MUMBAI: The Reserve Bank of India (RBI) on Friday said it had initiated insolvency proceedings against troubled mortgage lender Dewan Housing Finance (DHFL) and filed an application in the bankruptcy tribunal for the resolution of its liabilities to the tune of Rs 83,873 crore.
DHFL is the first financial services firm that has been referred to the National Company Law Tribunal (NCLT) after the Union government notified the financial services insolvency rules on November 15.
An interim moratorium on the assets of the beleaguered company has also commenced following the RBI’s application, and will continue till it is accepted or rejected by the NCLT. This means all the cases that have been filed by the bond holders against DHFL for the recovery of their dues will stop.

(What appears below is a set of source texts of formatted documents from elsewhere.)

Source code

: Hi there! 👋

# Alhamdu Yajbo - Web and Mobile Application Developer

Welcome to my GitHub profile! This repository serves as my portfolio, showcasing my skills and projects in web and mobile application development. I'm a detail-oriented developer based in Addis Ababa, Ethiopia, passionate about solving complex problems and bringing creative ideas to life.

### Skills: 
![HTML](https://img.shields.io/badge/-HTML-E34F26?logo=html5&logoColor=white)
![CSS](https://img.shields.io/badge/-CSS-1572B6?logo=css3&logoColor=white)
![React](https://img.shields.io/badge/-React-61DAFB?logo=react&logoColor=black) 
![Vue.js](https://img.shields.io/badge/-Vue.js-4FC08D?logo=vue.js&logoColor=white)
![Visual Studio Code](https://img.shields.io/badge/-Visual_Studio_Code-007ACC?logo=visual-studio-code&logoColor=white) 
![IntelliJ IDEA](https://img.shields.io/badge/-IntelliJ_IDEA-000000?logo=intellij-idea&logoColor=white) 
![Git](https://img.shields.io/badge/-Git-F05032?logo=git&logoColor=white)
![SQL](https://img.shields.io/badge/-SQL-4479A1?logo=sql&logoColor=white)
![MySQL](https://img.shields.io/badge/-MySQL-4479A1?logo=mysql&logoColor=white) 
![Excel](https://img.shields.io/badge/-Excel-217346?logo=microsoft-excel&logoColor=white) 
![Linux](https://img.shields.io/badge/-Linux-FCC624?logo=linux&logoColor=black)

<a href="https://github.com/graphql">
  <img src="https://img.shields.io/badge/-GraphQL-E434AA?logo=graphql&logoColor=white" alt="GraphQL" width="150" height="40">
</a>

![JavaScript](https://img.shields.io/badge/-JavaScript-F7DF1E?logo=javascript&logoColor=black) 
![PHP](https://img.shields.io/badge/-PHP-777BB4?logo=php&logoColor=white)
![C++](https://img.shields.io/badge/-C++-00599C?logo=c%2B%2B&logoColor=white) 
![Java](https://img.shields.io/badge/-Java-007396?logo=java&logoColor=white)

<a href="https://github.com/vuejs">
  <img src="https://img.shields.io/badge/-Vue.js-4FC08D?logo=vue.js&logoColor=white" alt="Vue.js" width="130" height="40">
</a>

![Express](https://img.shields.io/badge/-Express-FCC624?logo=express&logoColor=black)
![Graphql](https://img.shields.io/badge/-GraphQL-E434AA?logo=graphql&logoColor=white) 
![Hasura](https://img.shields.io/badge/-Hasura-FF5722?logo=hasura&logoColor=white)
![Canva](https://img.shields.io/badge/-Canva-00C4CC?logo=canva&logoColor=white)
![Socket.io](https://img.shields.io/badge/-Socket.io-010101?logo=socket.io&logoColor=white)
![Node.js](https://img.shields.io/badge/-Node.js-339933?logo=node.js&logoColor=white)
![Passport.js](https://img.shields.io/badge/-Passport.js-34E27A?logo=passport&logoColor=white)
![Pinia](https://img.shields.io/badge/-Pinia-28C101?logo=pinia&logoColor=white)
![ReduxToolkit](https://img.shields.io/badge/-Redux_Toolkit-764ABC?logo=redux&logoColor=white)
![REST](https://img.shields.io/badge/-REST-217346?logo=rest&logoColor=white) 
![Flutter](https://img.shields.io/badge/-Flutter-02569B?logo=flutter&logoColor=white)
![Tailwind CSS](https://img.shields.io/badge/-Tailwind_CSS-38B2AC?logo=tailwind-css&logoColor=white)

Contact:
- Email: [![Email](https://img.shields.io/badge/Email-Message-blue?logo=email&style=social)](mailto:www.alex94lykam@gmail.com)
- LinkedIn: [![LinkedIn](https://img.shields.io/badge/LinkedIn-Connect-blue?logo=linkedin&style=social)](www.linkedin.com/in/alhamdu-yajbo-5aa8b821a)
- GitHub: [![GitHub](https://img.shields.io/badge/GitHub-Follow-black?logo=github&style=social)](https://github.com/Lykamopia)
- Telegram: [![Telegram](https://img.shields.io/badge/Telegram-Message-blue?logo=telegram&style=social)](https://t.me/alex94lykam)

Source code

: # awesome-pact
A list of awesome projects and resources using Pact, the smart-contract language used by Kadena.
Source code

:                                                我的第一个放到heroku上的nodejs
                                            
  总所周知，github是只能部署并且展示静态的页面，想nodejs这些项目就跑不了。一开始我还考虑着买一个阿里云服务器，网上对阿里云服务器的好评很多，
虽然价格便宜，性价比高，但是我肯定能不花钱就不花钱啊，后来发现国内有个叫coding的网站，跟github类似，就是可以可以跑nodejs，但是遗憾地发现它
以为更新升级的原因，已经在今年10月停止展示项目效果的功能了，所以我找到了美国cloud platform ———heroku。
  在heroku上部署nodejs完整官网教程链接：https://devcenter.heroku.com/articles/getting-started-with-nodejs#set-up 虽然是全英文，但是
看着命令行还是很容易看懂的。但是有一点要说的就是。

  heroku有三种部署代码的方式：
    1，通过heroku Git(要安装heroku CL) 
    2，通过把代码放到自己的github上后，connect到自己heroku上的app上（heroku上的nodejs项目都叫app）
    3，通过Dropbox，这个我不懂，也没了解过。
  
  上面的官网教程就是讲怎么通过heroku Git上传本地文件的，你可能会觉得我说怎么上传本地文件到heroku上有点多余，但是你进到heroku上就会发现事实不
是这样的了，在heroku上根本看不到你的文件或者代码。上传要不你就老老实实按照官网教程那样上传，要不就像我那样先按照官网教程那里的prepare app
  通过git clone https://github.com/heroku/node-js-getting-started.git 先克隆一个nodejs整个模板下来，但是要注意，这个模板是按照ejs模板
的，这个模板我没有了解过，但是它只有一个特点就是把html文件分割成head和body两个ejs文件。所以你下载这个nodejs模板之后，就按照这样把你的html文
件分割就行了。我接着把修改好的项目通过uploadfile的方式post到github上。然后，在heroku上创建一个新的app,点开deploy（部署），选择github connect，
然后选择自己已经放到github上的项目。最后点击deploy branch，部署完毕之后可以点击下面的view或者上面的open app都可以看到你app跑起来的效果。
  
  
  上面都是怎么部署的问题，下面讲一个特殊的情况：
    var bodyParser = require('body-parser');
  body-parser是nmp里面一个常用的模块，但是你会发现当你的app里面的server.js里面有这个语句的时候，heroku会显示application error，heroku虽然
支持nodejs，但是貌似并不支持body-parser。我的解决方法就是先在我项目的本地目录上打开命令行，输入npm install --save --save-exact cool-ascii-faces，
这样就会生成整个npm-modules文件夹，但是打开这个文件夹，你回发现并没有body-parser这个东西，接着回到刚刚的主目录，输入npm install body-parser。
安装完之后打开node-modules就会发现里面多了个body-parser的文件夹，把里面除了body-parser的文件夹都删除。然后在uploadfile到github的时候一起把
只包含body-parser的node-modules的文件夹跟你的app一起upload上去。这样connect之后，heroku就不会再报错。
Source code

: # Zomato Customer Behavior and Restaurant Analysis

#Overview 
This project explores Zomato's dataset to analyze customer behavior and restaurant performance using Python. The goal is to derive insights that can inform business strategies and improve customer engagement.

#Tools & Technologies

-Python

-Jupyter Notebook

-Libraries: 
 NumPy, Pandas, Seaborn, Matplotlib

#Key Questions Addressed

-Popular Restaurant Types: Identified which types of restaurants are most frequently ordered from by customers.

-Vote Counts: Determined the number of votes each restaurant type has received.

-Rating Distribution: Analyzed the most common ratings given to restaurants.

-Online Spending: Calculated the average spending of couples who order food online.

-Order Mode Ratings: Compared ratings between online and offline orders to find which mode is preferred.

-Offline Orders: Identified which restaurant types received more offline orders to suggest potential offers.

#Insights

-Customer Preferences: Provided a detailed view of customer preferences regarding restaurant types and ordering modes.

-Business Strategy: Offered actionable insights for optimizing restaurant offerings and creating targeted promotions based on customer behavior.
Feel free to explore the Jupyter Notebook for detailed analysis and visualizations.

Unlike other insolvency cases where an interim resolution professional is appointed by the court on the recommendation of financial creditors, in this case, the administrator appointed by the banking regulator will perform the duties of a resolution professional and run the company with the help of an advisory committee.
The RBI superseded the board of DHFL on November 20 and appointed R Subramaniakumar, ex-MD and CEO of Indian Overseas Bank, the administrator of the mortgage lender. The RBI also appointed a three-member advisory committee to assist the administrator. They are Rajiv Lall, non-executive chairman at IDFC First Bank, and N S Kannan, managing director at ICICI Prudential Life Insurance. The third member is N S Venkatesh, chief executive, Association of Mutual Funds in India.

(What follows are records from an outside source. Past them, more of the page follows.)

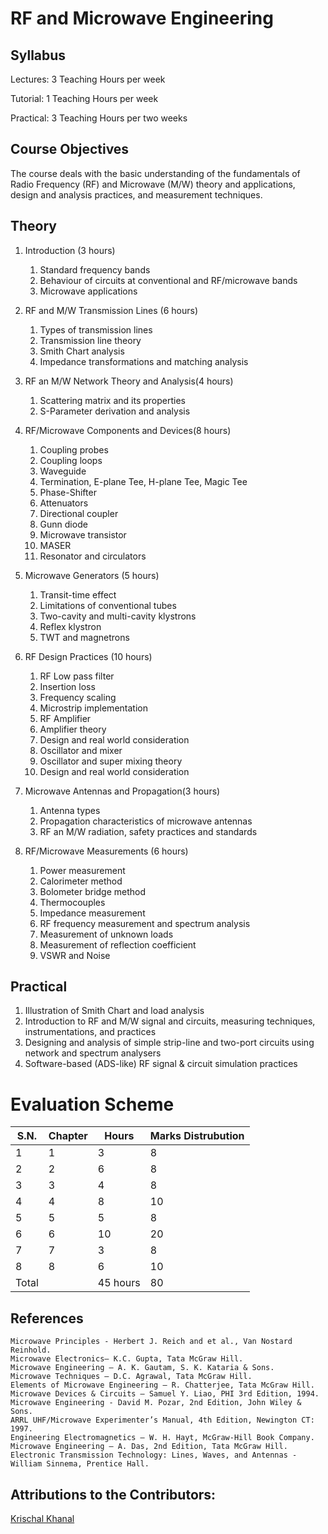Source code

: # RF and Microwave Engineering
## Syllabus

Lectures: 3 Teaching Hours per week

Tutorial: 1 Teaching Hours per week

Practical: 3 Teaching Hours per two weeks

## Course Objectives

The course deals with the basic understanding of the fundamentals of Radio Frequency (RF) and Microwave (M/W) theory and applications, design and analysis practices, and measurement techniques.           

## Theory

1. Introduction (3 hours)
    1. Standard frequency bands
    2. Behaviour of circuits at conventional and RF/microwave bands
    3. Microwave applications

2. RF and M/W Transmission Lines (6 hours)
    1. Types of transmission lines
    2. Transmission line theory
    3. Smith Chart analysis
    4. Impedance transformations and matching analysis

3. RF an M/W Network Theory and Analysis(4 hours)
    1. Scattering matrix and its properties
    2. S-Parameter derivation and analysis

4. RF/Microwave Components and Devices(8 hours)
    1. Coupling probes
    2. Coupling loops
    3. Waveguide
    4. Termination, E-plane Tee, H-plane Tee, Magic Tee
    5. Phase-Shifter
    6. Attenuators
    7. Directional coupler
    8. Gunn diode
    9. Microwave transistor
    10. MASER
    11. Resonator and circulators

5. Microwave Generators (5 hours)
    1. Transit-time effect
    2. Limitations of conventional tubes
    3. Two-cavity and multi-cavity klystrons
    4. Reflex klystron
    5. TWT and magnetrons

6. RF Design Practices (10 hours)
    1. RF Low pass filter
    2. Insertion loss
    3. Frequency scaling
    4. Microstrip implementation
    5. RF Amplifier
    6. Amplifier theory
    7. Design and real world consideration
    8. Oscillator and mixer
    9. Oscillator and super mixing theory
    10. Design and real world consideration

7. Microwave Antennas and Propagation(3 hours)
    1. Antenna types
    2. Propagation characteristics of microwave antennas
    3. RF an M/W radiation, safety practices and standards

8. RF/Microwave Measurements (6 hours)
    1. Power measurement
    2. Calorimeter method
    3. Bolometer bridge method
    4. Thermocouples
    5. Impedance measurement
    6. RF frequency measurement and spectrum analysis
    7. Measurement of unknown loads
    8. Measurement of reflection coefficient
    9. VSWR and Noise

## Practical

1. Illustration of Smith Chart and load analysis
2. Introduction to RF and M/W signal and circuits, measuring techniques, instrumentations, and practices
3. Designing and analysis of simple strip-line and two-port circuits using network and spectrum analysers
4. Software-based (ADS-like) RF signal & circuit simulation practices

# Evaluation Scheme

| S.N.  | Chapter       | Hours          | Marks Distrubution     |
| ----- | ------------- | -------------- | ---------------------- |
| 1     | 1             |  3             |    8                   |
| 2     | 2             |  6             |    8                   |
| 3     | 3             |  4             |    8                   |
| 4     | 4             |  8             |   10                   |
| 5     | 5             |  5             |    8                   |
| 6     | 6             | 10             |   20                   |
| 7     | 7             |  3             |    8                   |
| 8     | 8             |  6             |   10                   |
| Total |               | 45 hours       |   80                   |


## References

    Microwave Principles - Herbert J. Reich and et al., Van Nostard Reinhold.
    Microwave Electronics– K.C. Gupta, Tata McGraw Hill.
    Microwave Engineering – A. K. Gautam, S. K. Kataria & Sons.
    Microwave Techniques – D.C. Agrawal, Tata McGraw Hill.
    Elements of Microwave Engineering – R. Chatterjee, Tata McGraw Hill.
    Microwave Devices & Circuits – Samuel Y. Liao, PHI 3rd Edition, 1994.
    Microwave Engineering - David M. Pozar, 2nd Edition, John Wiley & Sons.
    ARRL UHF/Microwave Experimenter’s Manual, 4th Edition, Newington CT: 1997.
    Engineering Electromagnetics – W. H. Hayt, McGraw-Hill Book Company.
    Microwave Engineering – A. Das, 2nd Edition, Tata McGraw Hill.
    Electronic Transmission Technology: Lines, Waves, and Antennas - William Sinnema, Prentice Hall.

## Attributions to the Contributors:

[Krischal Khanal](https://github.com/krischal111)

The firm had an outstanding debt of Rs 88,873 crore as of July and the loan book at the end of July was to the tune of Rs 96,615 crore. Trouble started for the housing finance company after IL&FS defaulted on its debt obligations last year. In Q3FY19, DHFL virtually stopped disbursing new loans. It defaulted on its debt obligations in June 2019, after which rating agencies downgraded its commercial papers.

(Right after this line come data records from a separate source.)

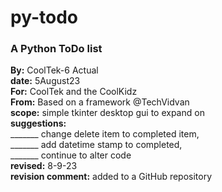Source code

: # **py-todo**
### A Python ToDo list<br>
**By:** CoolTek-6 Actual<br>
**date:** 5August23<br>
**For:** CoolTek and the CoolKidz<br>
**From:** Based on a framework @TechVidvan<br>
**scope:** simple tkinter desktop gui to expand on<br>
**suggestions:**<br>
_______ change delete item to completed item,<br>
_______ add datetime stamp to completed,<br>
_______ continue to alter code<br>
**revised:** 8-9-23 <br>
**revision comment:** added to a GitHub repository<br>

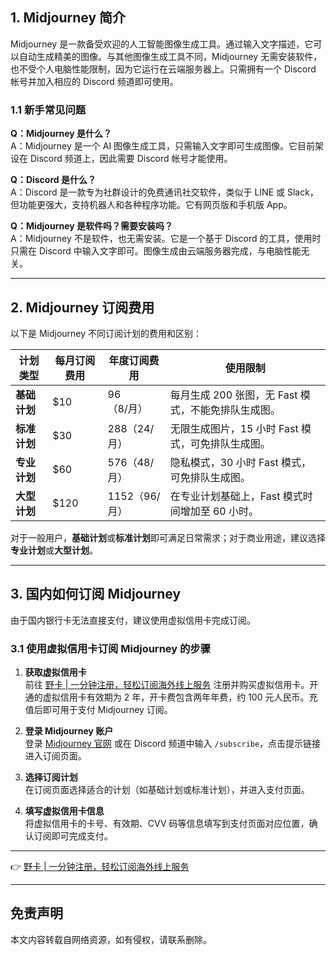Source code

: ## 1. Midjourney 简介

Midjourney 是一款备受欢迎的人工智能图像生成工具。通过输入文字描述，它可以自动生成精美的图像。与其他图像生成工具不同，Midjourney 无需安装软件，也不受个人电脑性能限制，因为它运行在云端服务器上。只需拥有一个 Discord 帐号并加入相应的 Discord 频道即可使用。

### 1.1 新手常见问题

**Q：Midjourney 是什么？**  
A：Midjourney 是一个 AI 图像生成工具，只需输入文字即可生成图像。它目前架设在 Discord 频道上，因此需要 Discord 帐号才能使用。

**Q：Discord 是什么？**  
A：Discord 是一款专为社群设计的免费通讯社交软件，类似于 LINE 或 Slack，但功能更强大，支持机器人和各种程序功能。它有网页版和手机版 App。

**Q：Midjourney 是软件吗？需要安装吗？**  
A：Midjourney 不是软件，也无需安装。它是一个基于 Discord 的工具，使用时只需在 Discord 中输入文字即可。图像生成由云端服务器完成，与电脑性能无关。

---

## 2. Midjourney 订阅费用

以下是 Midjourney 不同订阅计划的费用和区别：

| 计划类型       | 每月订阅费用 | 年度订阅费用         | 使用限制                                                                 |
|----------------|-------------|----------------------|--------------------------------------------------------------------------|
| **基础计划**   | $10         | $96（$8/月）        | 每月生成 200 张图，无 Fast 模式，不能免排队生成图。                      |
| **标准计划**   | $30         | $288（$24/月）      | 无限生成图片，15 小时 Fast 模式，可免排队生成图。                        |
| **专业计划**   | $60         | $576（$48/月）      | 隐私模式，30 小时 Fast 模式，可免排队生成图。                            |
| **大型计划**   | $120        | $1152（$96/月）     | 在专业计划基础上，Fast 模式时间增加至 60 小时。                          |

对于一般用户，**基础计划**或**标准计划**即可满足日常需求；对于商业用途，建议选择**专业计划**或**大型计划**。

---

## 3. 国内如何订阅 Midjourney

由于国内银行卡无法直接支付，建议使用虚拟信用卡完成订阅。

### 3.1 使用虚拟信用卡订阅 Midjourney 的步骤

1. **获取虚拟信用卡**  
   前往 [野卡 | 一分钟注册，轻松订阅海外线上服务](https://bit.ly/bewildcard) 注册并购买虚拟信用卡。开通的虚拟信用卡有效期为 2 年，开卡费包含两年年费，约 100 元人民币。充值后即可用于支付 Midjourney 订阅。

2. **登录 Midjourney 账户**  
   登录 [Midjourney 官网](https://www.midjourney.com/explore) 或在 Discord 频道中输入 `/subscribe`，点击提示链接进入订阅页面。

3. **选择订阅计划**  
   在订阅页面选择适合的计划（如基础计划或标准计划），并进入支付页面。

4. **填写虚拟信用卡信息**  
   将虚拟信用卡的卡号、有效期、CVV 码等信息填写到支付页面对应位置，确认订阅即可完成支付。

---

👉 [野卡 | 一分钟注册，轻松订阅海外线上服务](https://bit.ly/bewildcard)

---

## 免责声明

本文内容转载自网络资源，如有侵权，请联系删除。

Lenders and the management had tried a resolution for the company wherein an inter-creditor agreement was signed by the lenders to the company in accordance with the provisions of the June 7 circular by the RBI. However, all bondholders were not on board and did not sign the ICA.
In a draft resolution plan, the company’s management had proposed that 2.3 per cent exposure to various categories of lenders — banks, bond holders, National Housing Bank, external borrowing, perpetual debt, commercial paper, subordinate debt — be converted into equity at Rs 54 a share, following which creditors would have a collective 51 per cent stake. The lenders did not agree and the RBI decided to step in.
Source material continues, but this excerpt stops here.